In Libya, a Lesson for Iran
Moammar Gaddafi leaned across the couch and surprised me with the question he posed, squinting as he searched my face for reaction: "Why do you drink poison?"
I could guess where the Libyan dictator was headed but asked him to explain. During a news conference, we had just engaged in a verbal confrontation over terrorism, and he had asked to see me alone -- perhaps, I thought, to articulate his position better, or just to arrest me. "Alcohol," he said through an interpreter. "You people in the West poison yourself with alcohol. You are fools."
That 1973 interview in Tripoli and an even more venomous conversation with Gaddafi 14 years later accustomed me never to be surprised by anything he does. And no one -- beginning with the Scottish and British officials trying to glide away from a truly reprehensible act -- should have been surprised by the hero's welcome Gaddafi gave to Abdel Basset Ali al-Megrahi, a Libyan intelligence agent convicted of the 1988 bombing of Pan Am Flight 103.
The hoopla in Tripoli for Megrahi, released from a Scottish jail for "humanitarian reasons," was not only in Gaddafi's nature.
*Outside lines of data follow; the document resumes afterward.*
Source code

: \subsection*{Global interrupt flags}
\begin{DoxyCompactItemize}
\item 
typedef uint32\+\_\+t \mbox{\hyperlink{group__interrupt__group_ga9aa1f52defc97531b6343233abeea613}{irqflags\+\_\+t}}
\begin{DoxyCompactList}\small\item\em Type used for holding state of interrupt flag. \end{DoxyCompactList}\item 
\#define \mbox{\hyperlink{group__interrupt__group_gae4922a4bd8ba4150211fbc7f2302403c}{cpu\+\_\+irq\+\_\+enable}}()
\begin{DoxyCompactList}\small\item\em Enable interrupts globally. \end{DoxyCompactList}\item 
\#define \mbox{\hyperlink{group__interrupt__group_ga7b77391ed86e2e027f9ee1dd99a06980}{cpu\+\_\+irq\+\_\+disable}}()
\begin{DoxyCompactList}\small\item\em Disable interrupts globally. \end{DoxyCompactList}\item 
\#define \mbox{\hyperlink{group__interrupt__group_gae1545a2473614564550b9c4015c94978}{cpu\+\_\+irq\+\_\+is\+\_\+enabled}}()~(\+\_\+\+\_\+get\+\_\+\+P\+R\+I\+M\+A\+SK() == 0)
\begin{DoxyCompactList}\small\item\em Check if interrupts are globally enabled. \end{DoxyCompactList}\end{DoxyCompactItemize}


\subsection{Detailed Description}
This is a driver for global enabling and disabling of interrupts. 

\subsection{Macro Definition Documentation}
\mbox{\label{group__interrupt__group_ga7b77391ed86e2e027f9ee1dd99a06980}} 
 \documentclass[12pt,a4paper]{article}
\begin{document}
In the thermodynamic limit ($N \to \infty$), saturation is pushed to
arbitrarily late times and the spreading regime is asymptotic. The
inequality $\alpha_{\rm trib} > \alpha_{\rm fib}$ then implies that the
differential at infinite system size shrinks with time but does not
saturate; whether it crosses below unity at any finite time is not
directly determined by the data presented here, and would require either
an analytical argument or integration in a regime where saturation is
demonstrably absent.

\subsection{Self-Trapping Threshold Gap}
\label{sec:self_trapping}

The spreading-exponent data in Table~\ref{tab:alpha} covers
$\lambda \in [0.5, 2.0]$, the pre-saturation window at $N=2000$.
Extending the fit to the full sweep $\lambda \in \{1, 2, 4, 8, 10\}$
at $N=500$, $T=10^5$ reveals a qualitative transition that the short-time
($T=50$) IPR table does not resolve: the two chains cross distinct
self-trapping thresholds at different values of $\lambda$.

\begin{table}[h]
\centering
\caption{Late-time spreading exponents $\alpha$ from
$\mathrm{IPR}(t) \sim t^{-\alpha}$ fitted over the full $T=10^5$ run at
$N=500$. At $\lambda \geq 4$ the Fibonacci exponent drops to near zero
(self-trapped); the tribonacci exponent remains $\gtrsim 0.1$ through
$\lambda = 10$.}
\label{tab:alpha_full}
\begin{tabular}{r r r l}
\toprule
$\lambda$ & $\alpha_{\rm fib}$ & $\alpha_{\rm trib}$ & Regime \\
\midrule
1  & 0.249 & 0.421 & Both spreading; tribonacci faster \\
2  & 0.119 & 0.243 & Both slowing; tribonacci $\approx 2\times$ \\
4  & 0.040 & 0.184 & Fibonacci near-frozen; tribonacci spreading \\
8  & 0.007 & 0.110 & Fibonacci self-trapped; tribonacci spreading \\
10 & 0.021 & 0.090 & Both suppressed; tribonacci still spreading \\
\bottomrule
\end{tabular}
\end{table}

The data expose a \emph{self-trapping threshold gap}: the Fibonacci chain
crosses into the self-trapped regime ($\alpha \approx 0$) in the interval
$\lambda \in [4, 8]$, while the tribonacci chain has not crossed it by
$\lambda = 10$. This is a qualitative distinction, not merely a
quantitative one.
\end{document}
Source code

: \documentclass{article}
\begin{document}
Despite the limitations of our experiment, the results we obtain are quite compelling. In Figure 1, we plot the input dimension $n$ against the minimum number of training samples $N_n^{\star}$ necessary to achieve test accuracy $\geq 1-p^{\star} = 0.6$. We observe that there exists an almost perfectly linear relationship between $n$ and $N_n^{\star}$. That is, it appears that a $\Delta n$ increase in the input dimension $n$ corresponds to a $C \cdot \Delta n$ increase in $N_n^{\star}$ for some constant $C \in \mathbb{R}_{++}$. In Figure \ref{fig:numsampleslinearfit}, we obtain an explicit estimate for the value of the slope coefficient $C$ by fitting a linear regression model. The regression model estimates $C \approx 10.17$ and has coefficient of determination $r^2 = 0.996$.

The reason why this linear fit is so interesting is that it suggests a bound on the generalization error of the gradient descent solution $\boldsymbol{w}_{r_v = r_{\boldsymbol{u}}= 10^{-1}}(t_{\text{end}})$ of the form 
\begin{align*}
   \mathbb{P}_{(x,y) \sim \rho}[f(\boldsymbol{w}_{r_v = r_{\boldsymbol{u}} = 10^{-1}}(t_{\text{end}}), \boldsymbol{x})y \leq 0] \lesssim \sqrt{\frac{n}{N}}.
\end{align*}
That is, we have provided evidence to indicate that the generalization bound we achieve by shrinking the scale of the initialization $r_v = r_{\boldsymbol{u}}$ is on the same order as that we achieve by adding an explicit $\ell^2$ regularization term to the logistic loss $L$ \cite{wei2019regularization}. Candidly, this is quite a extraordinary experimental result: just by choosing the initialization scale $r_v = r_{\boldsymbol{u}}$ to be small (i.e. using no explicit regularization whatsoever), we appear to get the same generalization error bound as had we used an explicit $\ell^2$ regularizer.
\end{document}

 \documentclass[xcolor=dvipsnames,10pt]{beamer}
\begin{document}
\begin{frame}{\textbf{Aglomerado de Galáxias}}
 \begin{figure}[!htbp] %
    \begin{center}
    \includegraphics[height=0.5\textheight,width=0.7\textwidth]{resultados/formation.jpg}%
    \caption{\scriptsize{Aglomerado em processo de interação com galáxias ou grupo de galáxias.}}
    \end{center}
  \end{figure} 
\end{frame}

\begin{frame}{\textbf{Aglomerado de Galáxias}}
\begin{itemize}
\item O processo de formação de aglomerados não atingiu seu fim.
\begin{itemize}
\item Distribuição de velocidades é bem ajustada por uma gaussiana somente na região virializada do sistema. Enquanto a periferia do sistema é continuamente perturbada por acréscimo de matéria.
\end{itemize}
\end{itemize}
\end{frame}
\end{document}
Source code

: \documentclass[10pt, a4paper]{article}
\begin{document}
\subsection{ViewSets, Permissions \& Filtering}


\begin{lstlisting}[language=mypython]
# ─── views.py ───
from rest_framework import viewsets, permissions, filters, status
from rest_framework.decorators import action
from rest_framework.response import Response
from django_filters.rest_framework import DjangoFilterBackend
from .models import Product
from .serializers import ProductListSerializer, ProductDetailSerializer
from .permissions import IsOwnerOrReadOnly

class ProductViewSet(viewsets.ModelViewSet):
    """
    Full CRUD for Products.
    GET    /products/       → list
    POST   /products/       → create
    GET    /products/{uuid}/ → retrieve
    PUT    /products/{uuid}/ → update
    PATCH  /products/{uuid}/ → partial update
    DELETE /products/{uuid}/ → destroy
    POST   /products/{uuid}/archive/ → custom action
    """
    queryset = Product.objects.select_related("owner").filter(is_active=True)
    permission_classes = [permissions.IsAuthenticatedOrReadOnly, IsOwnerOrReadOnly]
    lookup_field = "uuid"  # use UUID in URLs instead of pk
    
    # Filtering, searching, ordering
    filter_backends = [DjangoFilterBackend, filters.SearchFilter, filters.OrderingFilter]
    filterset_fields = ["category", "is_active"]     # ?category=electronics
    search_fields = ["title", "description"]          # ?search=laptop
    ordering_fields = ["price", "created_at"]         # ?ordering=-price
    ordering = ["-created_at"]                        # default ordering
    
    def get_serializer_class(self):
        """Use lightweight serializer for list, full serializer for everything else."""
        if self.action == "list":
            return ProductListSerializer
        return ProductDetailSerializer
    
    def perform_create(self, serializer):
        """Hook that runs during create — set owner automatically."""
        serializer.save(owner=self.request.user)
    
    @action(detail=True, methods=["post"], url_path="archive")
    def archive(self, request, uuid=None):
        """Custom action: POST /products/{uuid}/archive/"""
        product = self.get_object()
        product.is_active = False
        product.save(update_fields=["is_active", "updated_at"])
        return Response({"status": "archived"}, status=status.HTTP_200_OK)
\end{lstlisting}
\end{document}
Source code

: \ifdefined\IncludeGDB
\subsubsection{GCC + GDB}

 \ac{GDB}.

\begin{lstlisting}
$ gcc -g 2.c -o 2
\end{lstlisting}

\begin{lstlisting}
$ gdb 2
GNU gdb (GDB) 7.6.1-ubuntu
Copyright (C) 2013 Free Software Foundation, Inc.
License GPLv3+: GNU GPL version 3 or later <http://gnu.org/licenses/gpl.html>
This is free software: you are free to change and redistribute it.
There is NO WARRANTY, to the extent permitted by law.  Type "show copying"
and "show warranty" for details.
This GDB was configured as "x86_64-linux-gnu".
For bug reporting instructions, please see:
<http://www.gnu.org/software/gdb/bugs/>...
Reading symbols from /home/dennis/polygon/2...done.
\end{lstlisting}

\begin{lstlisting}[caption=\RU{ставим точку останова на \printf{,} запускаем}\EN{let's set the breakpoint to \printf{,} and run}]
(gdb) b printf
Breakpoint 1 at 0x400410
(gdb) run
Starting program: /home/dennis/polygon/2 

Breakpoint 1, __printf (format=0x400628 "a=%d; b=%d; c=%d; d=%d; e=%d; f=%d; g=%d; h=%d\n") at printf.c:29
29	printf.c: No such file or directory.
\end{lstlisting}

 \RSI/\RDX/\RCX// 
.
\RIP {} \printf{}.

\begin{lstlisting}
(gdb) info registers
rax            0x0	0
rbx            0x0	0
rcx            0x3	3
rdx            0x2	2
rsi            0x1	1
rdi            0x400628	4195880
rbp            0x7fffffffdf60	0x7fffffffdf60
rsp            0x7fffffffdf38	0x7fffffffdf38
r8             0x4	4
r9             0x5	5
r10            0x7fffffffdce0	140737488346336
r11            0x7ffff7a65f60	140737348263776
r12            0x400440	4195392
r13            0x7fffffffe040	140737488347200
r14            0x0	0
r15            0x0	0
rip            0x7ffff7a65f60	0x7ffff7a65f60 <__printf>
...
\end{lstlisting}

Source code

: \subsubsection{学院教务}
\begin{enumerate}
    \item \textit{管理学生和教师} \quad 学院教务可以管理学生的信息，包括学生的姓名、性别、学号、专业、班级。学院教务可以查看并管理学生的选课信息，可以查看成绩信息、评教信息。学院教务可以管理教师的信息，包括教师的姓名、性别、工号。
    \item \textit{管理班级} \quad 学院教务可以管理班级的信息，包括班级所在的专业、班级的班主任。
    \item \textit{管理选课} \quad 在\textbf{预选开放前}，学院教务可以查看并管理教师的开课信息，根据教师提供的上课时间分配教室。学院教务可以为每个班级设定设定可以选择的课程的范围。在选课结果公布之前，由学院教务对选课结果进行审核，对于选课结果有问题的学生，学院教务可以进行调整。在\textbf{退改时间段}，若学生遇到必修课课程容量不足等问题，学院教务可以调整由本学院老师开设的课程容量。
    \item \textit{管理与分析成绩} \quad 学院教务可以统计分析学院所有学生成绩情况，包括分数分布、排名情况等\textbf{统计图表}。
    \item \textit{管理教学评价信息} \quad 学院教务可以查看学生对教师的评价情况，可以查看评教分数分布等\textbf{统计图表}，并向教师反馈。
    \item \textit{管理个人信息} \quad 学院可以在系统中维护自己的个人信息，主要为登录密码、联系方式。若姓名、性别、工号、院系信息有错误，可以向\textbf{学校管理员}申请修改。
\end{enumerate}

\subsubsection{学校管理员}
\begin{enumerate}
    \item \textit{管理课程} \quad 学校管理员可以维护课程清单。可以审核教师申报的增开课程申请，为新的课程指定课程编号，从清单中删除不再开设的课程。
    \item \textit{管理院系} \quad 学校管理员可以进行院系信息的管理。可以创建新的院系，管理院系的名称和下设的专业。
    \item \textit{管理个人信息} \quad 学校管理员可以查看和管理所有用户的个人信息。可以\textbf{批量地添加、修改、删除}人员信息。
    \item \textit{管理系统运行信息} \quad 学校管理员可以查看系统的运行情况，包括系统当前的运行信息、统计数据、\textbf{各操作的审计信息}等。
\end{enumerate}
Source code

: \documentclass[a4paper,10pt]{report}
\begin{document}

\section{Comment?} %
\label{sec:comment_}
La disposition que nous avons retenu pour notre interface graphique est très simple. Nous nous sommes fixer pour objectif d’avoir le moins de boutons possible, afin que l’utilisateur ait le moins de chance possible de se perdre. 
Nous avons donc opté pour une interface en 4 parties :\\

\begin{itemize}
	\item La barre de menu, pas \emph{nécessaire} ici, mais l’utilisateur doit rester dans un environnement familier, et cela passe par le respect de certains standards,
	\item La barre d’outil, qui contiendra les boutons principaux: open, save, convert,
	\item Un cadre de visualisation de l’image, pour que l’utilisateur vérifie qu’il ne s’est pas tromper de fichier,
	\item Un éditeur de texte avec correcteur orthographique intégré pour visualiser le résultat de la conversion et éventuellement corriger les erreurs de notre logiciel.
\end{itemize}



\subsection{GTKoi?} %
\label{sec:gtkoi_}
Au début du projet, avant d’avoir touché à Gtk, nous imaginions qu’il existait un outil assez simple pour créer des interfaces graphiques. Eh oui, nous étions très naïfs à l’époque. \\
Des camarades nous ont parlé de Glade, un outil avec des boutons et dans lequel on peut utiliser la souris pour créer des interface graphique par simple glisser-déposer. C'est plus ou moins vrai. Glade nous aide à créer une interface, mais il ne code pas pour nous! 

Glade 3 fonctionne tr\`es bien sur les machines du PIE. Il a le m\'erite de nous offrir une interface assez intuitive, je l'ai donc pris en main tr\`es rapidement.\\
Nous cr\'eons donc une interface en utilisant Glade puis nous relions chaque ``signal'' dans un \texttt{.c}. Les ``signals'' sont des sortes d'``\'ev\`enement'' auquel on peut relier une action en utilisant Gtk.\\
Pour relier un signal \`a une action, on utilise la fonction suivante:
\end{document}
It was in his interest.
Gaddafi needed to lionize Megrahi to continue to assert that his regime had no connection to the Lockerbie tragedy -- despite evidence to the contrary. Megrahi had to be visibly rewarded for enduring the unjust persecution claimed in Gaddafi's version. No surprise, no afterthought, the welcome was an essential goal that Gaddafi never let out of his sight.
U.S. officials have to deal not only with the odious aftermath of Megrahi's release but also with Gaddafi's plan to visit New York next month to address the United Nations. They should remember that Gaddafi is crazy, but crazy like a monomaniacal fox.
It has alas become too late to obtain justice for the 270 victims of the Lockerbie bombing. Letting Gaddafi off the hook was an implicit feature of the 2003 plea bargain that George W. Bush and Tony Blair struck with the Libyan leader to get Tripoli to end its nuclear and chemical weapons programs and help roll up terrorist networks it had previously supported.
But it is not too late to apply lessons from that plea bargaining to President Obama's determination to reach a somewhat similar arrangement with Iran. Like Gaddafi, Mahmoud Ahmadinejad and his followers have one goal they can never abandon, even if it must remain swaddled in silence and in their promises to change in other ways.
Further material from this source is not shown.